Eh, it's probably fine as long as you stay towards the higher sheens, but I don't see any mildew resistance claims, which would be important. Any reason why you want to use Cashmere? There are Kitchen and Bath paints out there.


----------



## bansheex (Apr 5, 2010)

Guess the Duration is listed for kitchen and bath so I guess that will be the choice. The Cashmere was a little cheaper and claimed to lay down smooth. It is going to be a matte or low gloss,so i'm leaning toward the Duration now.


----------



## adam1885282 (Feb 12, 2010)

Interior Duration isn't that expensive and is fantastic. Either wait for a sale or ask for a contractor price. In my town, at least, SW regurarly runs 30%-off sales if you sign up for their e-mail list.


----------



## DIYHelper (Feb 28, 2007)

bansheex said:


> Guess the Duration is listed for kitchen and bath so I guess that will be the choice. The Cashmere was a little cheaper and claimed to lay down smooth. It is going to be a matte or low gloss,so i'm leaning toward the Duration now.
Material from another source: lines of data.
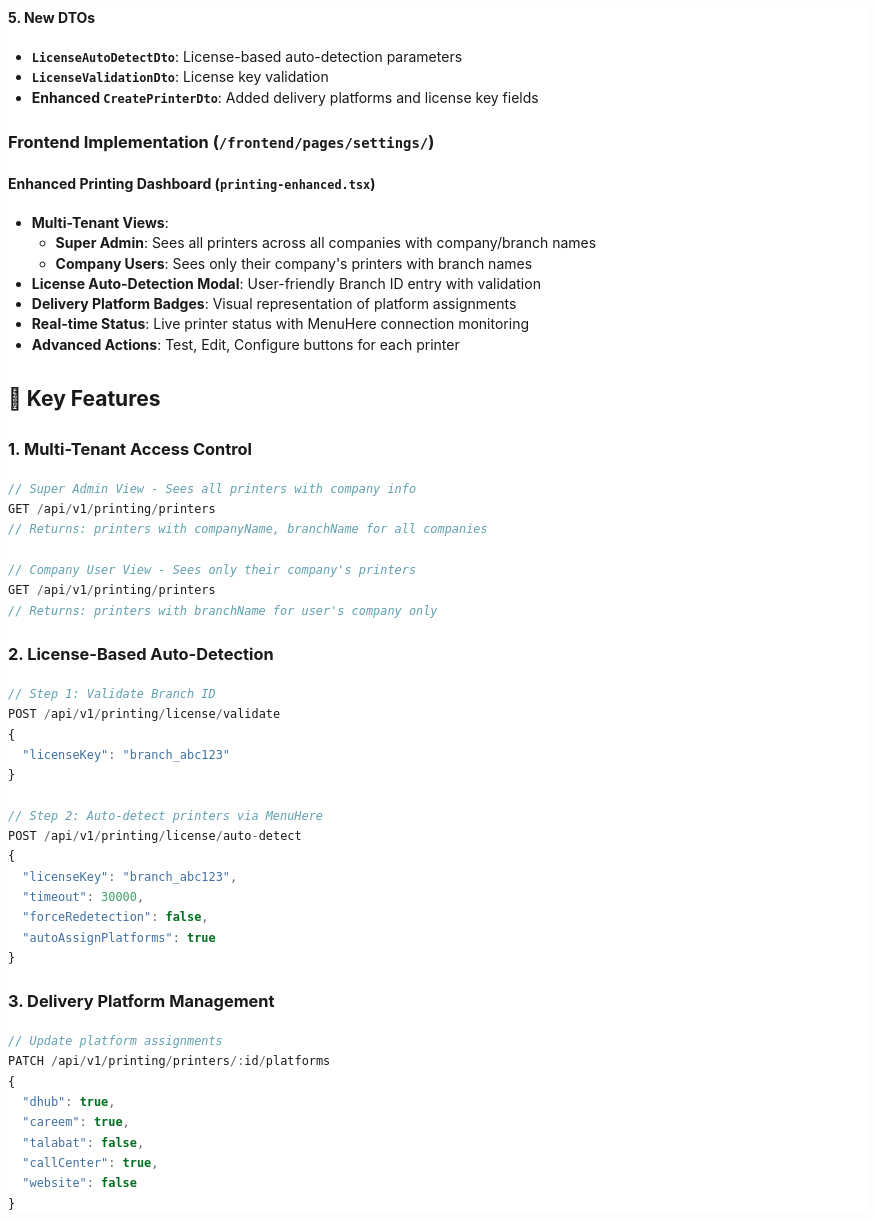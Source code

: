 #### 5. **New DTOs**
- **`LicenseAutoDetectDto`**: License-based auto-detection parameters
- **`LicenseValidationDto`**: License key validation
- **Enhanced `CreatePrinterDto`**: Added delivery platforms and license key fields

### Frontend Implementation (`/frontend/pages/settings/`)

#### **Enhanced Printing Dashboard** (`printing-enhanced.tsx`)
- **Multi-Tenant Views**:
  - **Super Admin**: Sees all printers across all companies with company/branch names
  - **Company Users**: Sees only their company's printers with branch names
- **License Auto-Detection Modal**: User-friendly Branch ID entry with validation
- **Delivery Platform Badges**: Visual representation of platform assignments
- **Real-time Status**: Live printer status with MenuHere connection monitoring
- **Advanced Actions**: Test, Edit, Configure buttons for each printer

## 🔧 Key Features

### 1. **Multi-Tenant Access Control**
```typescript
// Super Admin View - Sees all printers with company info
GET /api/v1/printing/printers
// Returns: printers with companyName, branchName for all companies

// Company User View - Sees only their company's printers
GET /api/v1/printing/printers 
// Returns: printers with branchName for user's company only
```

### 2. **License-Based Auto-Detection**
```typescript
// Step 1: Validate Branch ID
POST /api/v1/printing/license/validate
{
  "licenseKey": "branch_abc123"
}

// Step 2: Auto-detect printers via MenuHere
POST /api/v1/printing/license/auto-detect
{
  "licenseKey": "branch_abc123",
  "timeout": 30000,
  "forceRedetection": false,
  "autoAssignPlatforms": true
}
```

### 3. **Delivery Platform Management**
```typescript
// Update platform assignments
PATCH /api/v1/printing/printers/:id/platforms
{
  "dhub": true,
  "careem": true,
  "talabat": false,
  "callCenter": true,
  "website": false
}
```
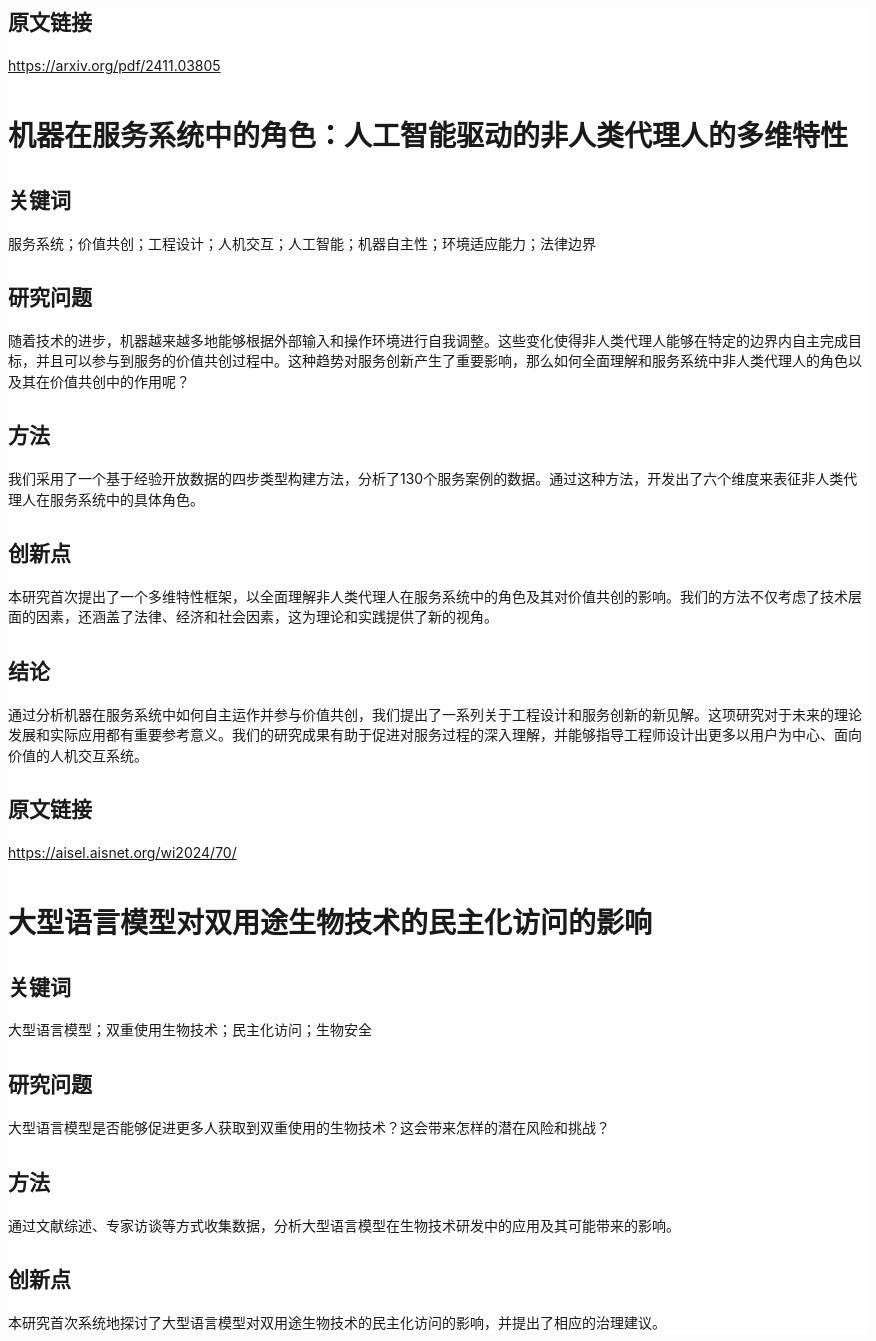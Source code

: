 ## 原文链接
https://arxiv.org/pdf/2411.03805 



# 机器在服务系统中的角色：人工智能驱动的非人类代理人的多维特性

## 关键词
服务系统；价值共创；工程设计；人机交互；人工智能；机器自主性；环境适应能力；法律边界

## 研究问题
随着技术的进步，机器越来越多地能够根据外部输入和操作环境进行自我调整。这些变化使得非人类代理人能够在特定的边界内自主完成目标，并且可以参与到服务的价值共创过程中。这种趋势对服务创新产生了重要影响，那么如何全面理解和服务系统中非人类代理人的角色以及其在价值共创中的作用呢？

## 方法
我们采用了一个基于经验开放数据的四步类型构建方法，分析了130个服务案例的数据。通过这种方法，开发出了六个维度来表征非人类代理人在服务系统中的具体角色。

## 创新点
本研究首次提出了一个多维特性框架，以全面理解非人类代理人在服务系统中的角色及其对价值共创的影响。我们的方法不仅考虑了技术层面的因素，还涵盖了法律、经济和社会因素，这为理论和实践提供了新的视角。

## 结论
通过分析机器在服务系统中如何自主运作并参与价值共创，我们提出了一系列关于工程设计和服务创新的新见解。这项研究对于未来的理论发展和实际应用都有重要参考意义。我们的研究成果有助于促进对服务过程的深入理解，并能够指导工程师设计出更多以用户为中心、面向价值的人机交互系统。
 

## 原文链接
https://aisel.aisnet.org/wi2024/70/ 



# 大型语言模型对双用途生物技术的民主化访问的影响

## 关键词
大型语言模型；双重使用生物技术；民主化访问；生物安全

## 研究问题
大型语言模型是否能够促进更多人获取到双重使用的生物技术？这会带来怎样的潜在风险和挑战？

## 方法
通过文献综述、专家访谈等方式收集数据，分析大型语言模型在生物技术研发中的应用及其可能带来的影响。

## 创新点
本研究首次系统地探讨了大型语言模型对双用途生物技术的民主化访问的影响，并提出了相应的治理建议。
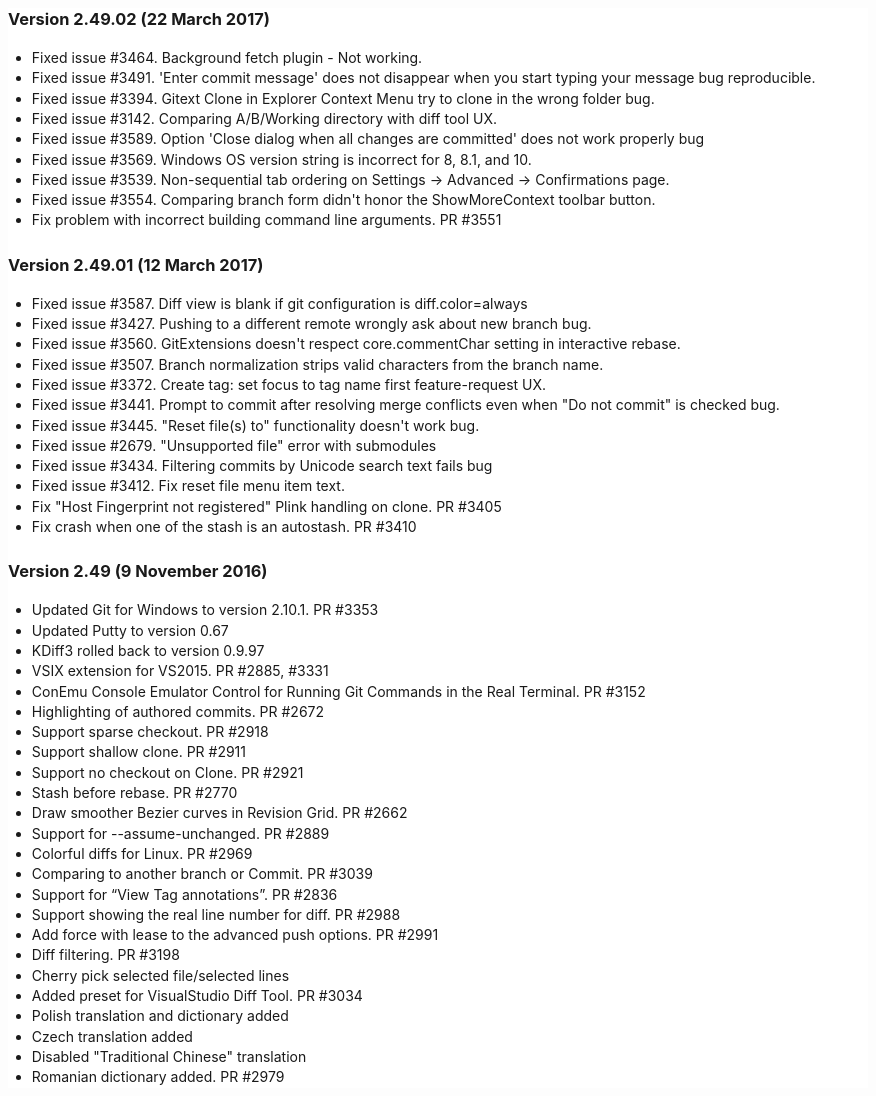 ### Version 2.49.02 (22 March 2017)
* Fixed issue #3464. Background fetch plugin - Not working.
* Fixed issue #3491. 'Enter commit message' does not disappear when you start typing your message bug reproducible.
* Fixed issue #3394. Gitext Clone in Explorer Context Menu try to clone in the wrong folder bug.
* Fixed issue #3142. Comparing A/B/Working directory with diff tool UX.
* Fixed issue #3589. Option 'Close dialog when all changes are committed' does not work properly bug
* Fixed issue #3569. Windows OS version string is incorrect for 8, 8.1, and 10.
* Fixed issue #3539. Non-sequential tab ordering on Settings -> Advanced -> Confirmations page.
* Fixed issue #3554. Comparing branch form didn't honor the ShowMoreContext toolbar button.
* Fix problem with incorrect building command line arguments. PR #3551

### Version 2.49.01 (12 March 2017)
* Fixed issue #3587. Diff view is blank if git configuration is diff.color=always
* Fixed issue #3427. Pushing to a different remote wrongly ask about new branch bug.
* Fixed issue #3560. GitExtensions doesn't respect core.commentChar setting in interactive rebase.
* Fixed issue #3507. Branch normalization strips valid characters from the branch name.
* Fixed issue #3372. Create tag: set focus to tag name first feature-request UX.
* Fixed issue #3441. Prompt to commit after resolving merge conflicts even when "Do not commit" is checked bug.
* Fixed issue #3445. "Reset file(s) to" functionality doesn't work bug.
* Fixed issue #2679. "Unsupported file" error with submodules
* Fixed issue #3434. Filtering commits by Unicode search text fails bug
* Fixed issue #3412. Fix reset file menu item text.
* Fix "Host Fingerprint not registered" Plink handling on clone. PR #3405
* Fix crash when one of the stash is an autostash. PR #3410

### Version 2.49 (9 November 2016)
* Updated Git for Windows to version 2.10.1. PR #3353
* Updated Putty to version 0.67
* KDiff3 rolled back to version 0.9.97
* VSIX extension for VS2015. PR #2885, #3331
* ConEmu Console Emulator Control for Running Git Commands in the Real Terminal. PR #3152
* Highlighting of authored commits. PR #2672
* Support sparse checkout. PR #2918
* Support shallow clone. PR #2911
* Support no checkout on Clone. PR #2921
* Stash before rebase. PR #2770
* Draw smoother Bezier curves in Revision Grid. PR #2662
* Support for --assume-unchanged. PR #2889
* Colorful diffs for Linux. PR #2969
* Comparing to another branch or Commit. PR #3039
* Support for “View Tag annotations”. PR #2836
* Support showing the real line number for diff. PR #2988
* Add force with lease to the advanced push options. PR #2991
* Diff filtering. PR #3198
* Cherry pick selected file/selected lines
* Added preset for VisualStudio Diff Tool. PR #3034
* Polish translation and dictionary added
* Czech translation added
* Disabled "Traditional Chinese" translation
* Romanian dictionary added. PR #2979
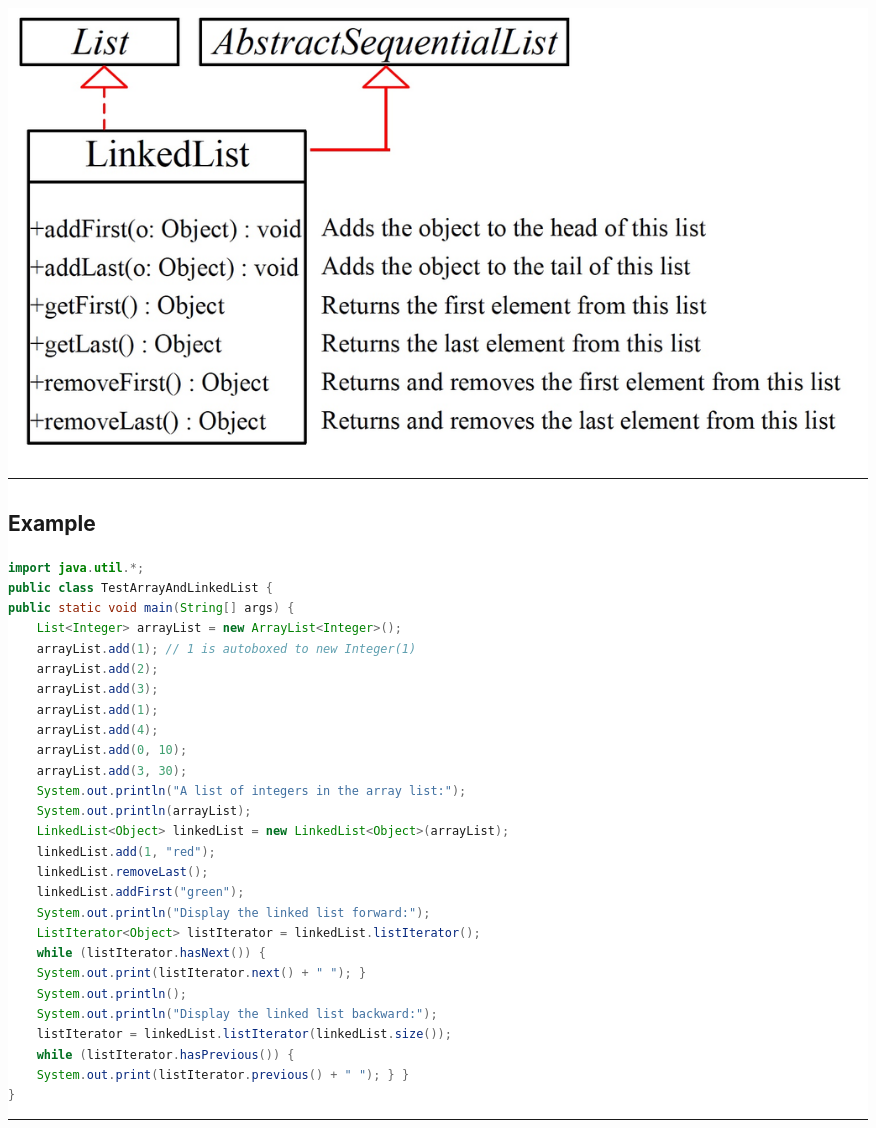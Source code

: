 ![](images/LinkedList.jpeg)

---

## Example

```java
import java.util.*;
public class TestArrayAndLinkedList {
public static void main(String[] args) {
    List<Integer> arrayList = new ArrayList<Integer>();
    arrayList.add(1); // 1 is autoboxed to new Integer(1)
    arrayList.add(2);
    arrayList.add(3);
    arrayList.add(1);
    arrayList.add(4);
    arrayList.add(0, 10);
    arrayList.add(3, 30);
    System.out.println("A list of integers in the array list:");
    System.out.println(arrayList);
    LinkedList<Object> linkedList = new LinkedList<Object>(arrayList);
    linkedList.add(1, "red");
    linkedList.removeLast();
    linkedList.addFirst("green");
    System.out.println("Display the linked list forward:");
    ListIterator<Object> listIterator = linkedList.listIterator();
    while (listIterator.hasNext()) {
    System.out.print(listIterator.next() + " "); }
    System.out.println();
    System.out.println("Display the linked list backward:");
    listIterator = linkedList.listIterator(linkedList.size());
    while (listIterator.hasPrevious()) {
    System.out.print(listIterator.previous() + " "); } }
}
```

---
Just be careful with the Matte finish. Matte is pretty close to flat, and if you have high moisture in the room, there is a propensity for what is called "surfactant leeching". It will end up looking like water stains dripping down the paint surface. As far as I know there is only one Matte finish out there that is really designed for bathrooms and that is BM's Aura Bath and Spa. Most other paints for bathrooms are Satin finish or higher.


----------



## housepaintingny (Jul 25, 2009)

With a quality paint sheens are not that much of a factor for bathrooms anymore. We usually use Duration for every room in the house including bathrooms in a matte finish with no problems in the future. A lot of new construction apartments, nursing homes, and other facilities use flat paints In there bathrooms too with no problems. Duration can be used in any room.


----------



## slickracer (Nov 13, 2008)

I've used SW kitchen and bath paint in both of our bathrooms. After 6 and 7 years, it's holding up very well. I would recommend it over Cashmere. SW Problock was used as primer.


----------